• **Instructions for the task**: The result should be every line in the data below that carries the string "begin".

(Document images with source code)
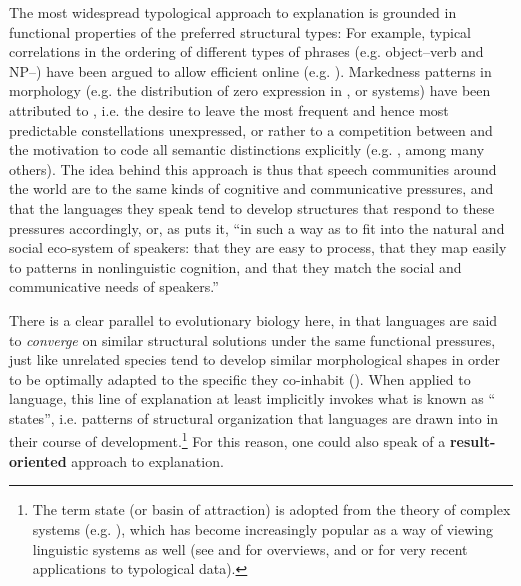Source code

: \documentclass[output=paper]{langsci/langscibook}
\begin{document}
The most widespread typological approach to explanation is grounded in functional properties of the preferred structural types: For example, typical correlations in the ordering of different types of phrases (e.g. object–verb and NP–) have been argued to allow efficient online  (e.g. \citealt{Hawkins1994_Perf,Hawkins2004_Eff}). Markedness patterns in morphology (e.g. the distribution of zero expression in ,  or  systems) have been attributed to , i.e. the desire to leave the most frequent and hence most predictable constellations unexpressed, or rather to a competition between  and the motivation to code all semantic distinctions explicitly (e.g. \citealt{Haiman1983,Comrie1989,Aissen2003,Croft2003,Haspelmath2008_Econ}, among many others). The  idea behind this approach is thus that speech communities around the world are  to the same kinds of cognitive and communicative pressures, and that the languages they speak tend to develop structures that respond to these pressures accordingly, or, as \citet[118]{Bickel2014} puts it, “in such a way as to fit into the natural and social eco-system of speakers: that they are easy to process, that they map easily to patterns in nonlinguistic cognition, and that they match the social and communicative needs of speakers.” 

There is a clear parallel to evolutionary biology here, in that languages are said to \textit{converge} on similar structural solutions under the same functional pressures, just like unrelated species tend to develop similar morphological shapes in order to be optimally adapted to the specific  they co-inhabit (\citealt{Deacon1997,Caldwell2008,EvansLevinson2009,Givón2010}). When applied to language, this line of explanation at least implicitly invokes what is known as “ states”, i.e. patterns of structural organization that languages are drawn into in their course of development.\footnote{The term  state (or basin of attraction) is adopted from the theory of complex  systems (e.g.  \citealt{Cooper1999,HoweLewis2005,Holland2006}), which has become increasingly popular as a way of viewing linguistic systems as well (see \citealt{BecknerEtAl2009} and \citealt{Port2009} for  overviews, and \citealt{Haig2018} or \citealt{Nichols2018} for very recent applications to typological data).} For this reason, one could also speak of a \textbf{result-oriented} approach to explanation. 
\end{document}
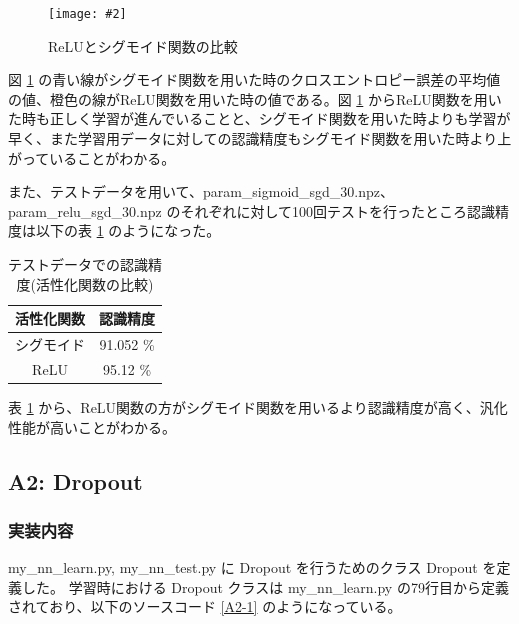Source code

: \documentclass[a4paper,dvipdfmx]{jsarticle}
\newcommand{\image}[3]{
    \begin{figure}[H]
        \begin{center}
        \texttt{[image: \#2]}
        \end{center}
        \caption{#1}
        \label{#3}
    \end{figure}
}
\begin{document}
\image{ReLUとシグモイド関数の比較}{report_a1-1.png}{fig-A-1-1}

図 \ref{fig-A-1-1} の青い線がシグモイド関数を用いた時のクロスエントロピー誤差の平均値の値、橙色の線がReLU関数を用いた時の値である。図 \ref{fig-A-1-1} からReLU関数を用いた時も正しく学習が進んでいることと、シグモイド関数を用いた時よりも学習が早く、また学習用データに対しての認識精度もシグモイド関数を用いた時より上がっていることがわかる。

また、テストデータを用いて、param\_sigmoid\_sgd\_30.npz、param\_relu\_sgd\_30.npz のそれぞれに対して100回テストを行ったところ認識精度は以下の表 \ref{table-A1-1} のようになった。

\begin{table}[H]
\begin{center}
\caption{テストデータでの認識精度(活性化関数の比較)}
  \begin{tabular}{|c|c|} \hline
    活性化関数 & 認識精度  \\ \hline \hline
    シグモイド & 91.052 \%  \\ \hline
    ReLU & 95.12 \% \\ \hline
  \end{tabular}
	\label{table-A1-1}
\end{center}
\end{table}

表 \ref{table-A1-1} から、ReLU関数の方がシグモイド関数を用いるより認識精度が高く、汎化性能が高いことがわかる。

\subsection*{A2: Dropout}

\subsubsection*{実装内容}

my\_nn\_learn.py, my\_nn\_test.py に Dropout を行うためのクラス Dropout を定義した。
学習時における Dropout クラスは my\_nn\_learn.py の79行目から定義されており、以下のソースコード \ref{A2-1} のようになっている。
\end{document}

• **Reply to the exercise**:
\begin{document}
    \begin{figure}[H]
        \begin{center}
\begin{document}
\begin{table}[H]
\begin{center}
  \begin{tabular}{|c|c|} \hline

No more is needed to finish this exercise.